Carl Jung said the archetypes are psychological images of our physical instincts. My research has taught me that the archetypes of King/Father and Queen/Mother are the primary representations of the instinct for nurturance. In the psyches of babies these images are like the empty outlines of the kings and queens you would find in a child’s coloring book. As we mature we automatically fill them in with different shades of expectations, emotions, and ideas about nurturing depending on our early experiences. Our personal images will then control us in all sorts of ways.

For example, if we are neglected, unloved or abused as children, we “fill in” our King and Queen patterns with the attitudes and behaviors of our caregivers. These images will then create problems for us as we try to nurture others, and as long as we depend on others to take care of us, we will consciously or unconsciously expect them to be neglectful, uncaring and abusive. We might actively rebel against them and their policies, or we might simply find it very difficult to trust them, even if they are nothing like our early caregivers.
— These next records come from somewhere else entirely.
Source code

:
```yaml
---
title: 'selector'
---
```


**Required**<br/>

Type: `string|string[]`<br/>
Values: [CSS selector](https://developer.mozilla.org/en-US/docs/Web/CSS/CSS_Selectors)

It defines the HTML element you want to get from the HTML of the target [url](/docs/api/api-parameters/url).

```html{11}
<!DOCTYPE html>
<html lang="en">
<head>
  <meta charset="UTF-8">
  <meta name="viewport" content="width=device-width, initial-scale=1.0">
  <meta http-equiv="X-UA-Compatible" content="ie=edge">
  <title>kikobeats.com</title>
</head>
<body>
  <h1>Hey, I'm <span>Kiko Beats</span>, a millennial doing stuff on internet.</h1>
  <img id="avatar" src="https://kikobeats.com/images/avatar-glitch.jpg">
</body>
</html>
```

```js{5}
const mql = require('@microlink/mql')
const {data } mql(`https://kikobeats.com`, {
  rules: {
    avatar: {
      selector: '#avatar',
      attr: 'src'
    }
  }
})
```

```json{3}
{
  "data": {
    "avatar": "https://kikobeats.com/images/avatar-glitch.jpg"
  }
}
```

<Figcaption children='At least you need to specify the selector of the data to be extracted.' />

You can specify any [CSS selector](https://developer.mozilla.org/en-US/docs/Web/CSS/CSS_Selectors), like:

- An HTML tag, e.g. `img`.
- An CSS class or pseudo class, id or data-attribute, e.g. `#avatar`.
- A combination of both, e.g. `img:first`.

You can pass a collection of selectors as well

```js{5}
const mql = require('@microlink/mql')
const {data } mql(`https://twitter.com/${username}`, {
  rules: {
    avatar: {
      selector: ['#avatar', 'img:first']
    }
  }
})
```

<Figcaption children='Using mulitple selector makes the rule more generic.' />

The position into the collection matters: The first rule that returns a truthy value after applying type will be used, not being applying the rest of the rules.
Likewise, if our caregivers are tender, fair-minded and quick to respond to our needs, we will expect to be treated this way by everyone and will behave the same to them. However, if we are coddled to the point of being “spoiled,” we might expect those who take care of us— loved ones, teachers, employees, bosses, bankers, salespersons, waiters and waitresses, ministers, politicians and even God—to be equally attentive and we will be disappointed and angry when they are not. We will believe our responses are reasonable and justified, but they are actually dictated by our shadow King and Queen.

When we project a dysfunctional King and/or Queen onto those from whom we expect nurturing, our behavior is confusing to them and problematic for us. When they don’t give us exactly what we want from them—and many of our wants are unconscious or conflicting—we will misinterpret their words and motives and believe they are flawed or don’t really care. We will judge, criticize and sever relationships. We will look for someone else to assume the roles we gave to those we left behind: to understand us, help us understand ourselves, make us happy, take care of us in ways we want and think we deserve. If we can’t recognize the flaws in our thinking or see how immature and unrealistic our demands are, we’ll sabotage every important relationship we have.
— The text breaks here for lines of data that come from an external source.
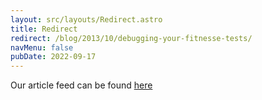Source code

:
 ```yaml
---
layout: src/layouts/Redirect.astro
title: Redirect
redirect: /blog/2013/10/debugging-your-fitnesse-tests/
navMenu: false
pubDate: 2022-09-17
---
```

<div>
Our article feed can be found <a href="/blog/2013/10/debugging-your-fitnesse-tests/">here</a>
</div>
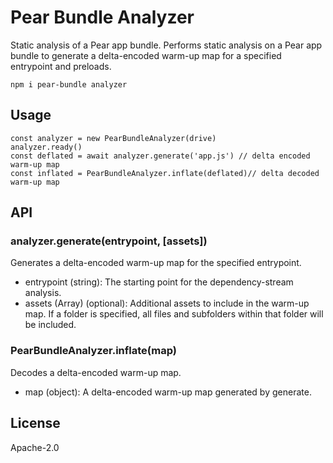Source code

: # Pear Bundle Analyzer

Static analysis of a Pear app bundle. Performs static analysis on a Pear app bundle to generate a delta-encoded warm-up map for a specified entrypoint and preloads.

```
npm i pear-bundle analyzer
```

## Usage

```
const analyzer = new PearBundleAnalyzer(drive)
analyzer.ready()
const deflated = await analyzer.generate('app.js') // delta encoded warm-up map
const inflated = PearBundleAnalyzer.inflate(deflated)// delta decoded warm-up map
```

## API
### analyzer.generate(entrypoint, [assets])

Generates a delta-encoded warm-up map for the specified entrypoint.

- entrypoint (string): The starting point for the dependency-stream analysis.
- assets (Array) (optional): Additional assets to include in the warm-up map. If a folder is specified, all files and subfolders within that folder will be included.

### PearBundleAnalyzer.inflate(map)

Decodes a delta-encoded warm-up map.

- map (object): A delta-encoded warm-up map generated by generate.

## License

Apache-2.0
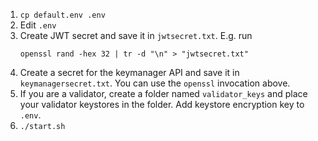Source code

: 1. `cp default.env .env`
1. Edit `.env`
1. Create JWT secret and save it in `jwtsecret.txt`. E.g. run
   ```console
   openssl rand -hex 32 | tr -d "\n" > "jwtsecret.txt"
   ```
1. Create a secret for the keymanager API and save it in `keymanagersecret.txt`. You can use the `openssl` invocation above.
1. If you are a validator, create a folder named `validator_keys` and place your validator keystores in the folder. Add keystore encryption key to `.env`.
1. `./start.sh`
So how do we assume responsibility for taking care of ourselves? How do we empower our own King and Queen? By committing ourselves to a regular program of inner work that will help us understand and accept our shadows. We are so much more than our egos know. It’s time they accept the fact that they share the house of the psyche with entities far more powerful than their puny little selves. Chief among these are the clear-thinking, justice-seeking King and the caring, merciful Queen, the sovereigns of our psyche. Their goals of lawful order and moral virtue within and without are ours to claim. Whether we do is up to us.

 

How’s Your God-Image Working For You? December 13, 2011

Our ideas about God come from us. For approximately the last 5,000 years the West and Near East have projected our masculine archetypes onto a male God who is a

1) King: superior, all-powerful and morally judgmental;

2) Warrior: partial to and protective of our particular tribe or culture while rejecting our enemies;

3) Magician/Scholar: supernatural and all-knowing; and

4) Lover: passionately in love with us, His Beloveds.

So what does this say about the status of the psyches and societies that envision God this way? An ego with a purely masculine God-image has rejected the sacred power of femininity because it is afraid of and hostile to the feminine side of the psyche.  Of course, this makes about as much sense as obsessing over the qualities of the left-hemisphere of our brains and repressing the equally valuable “God-given” qualities of the right-hemisphere.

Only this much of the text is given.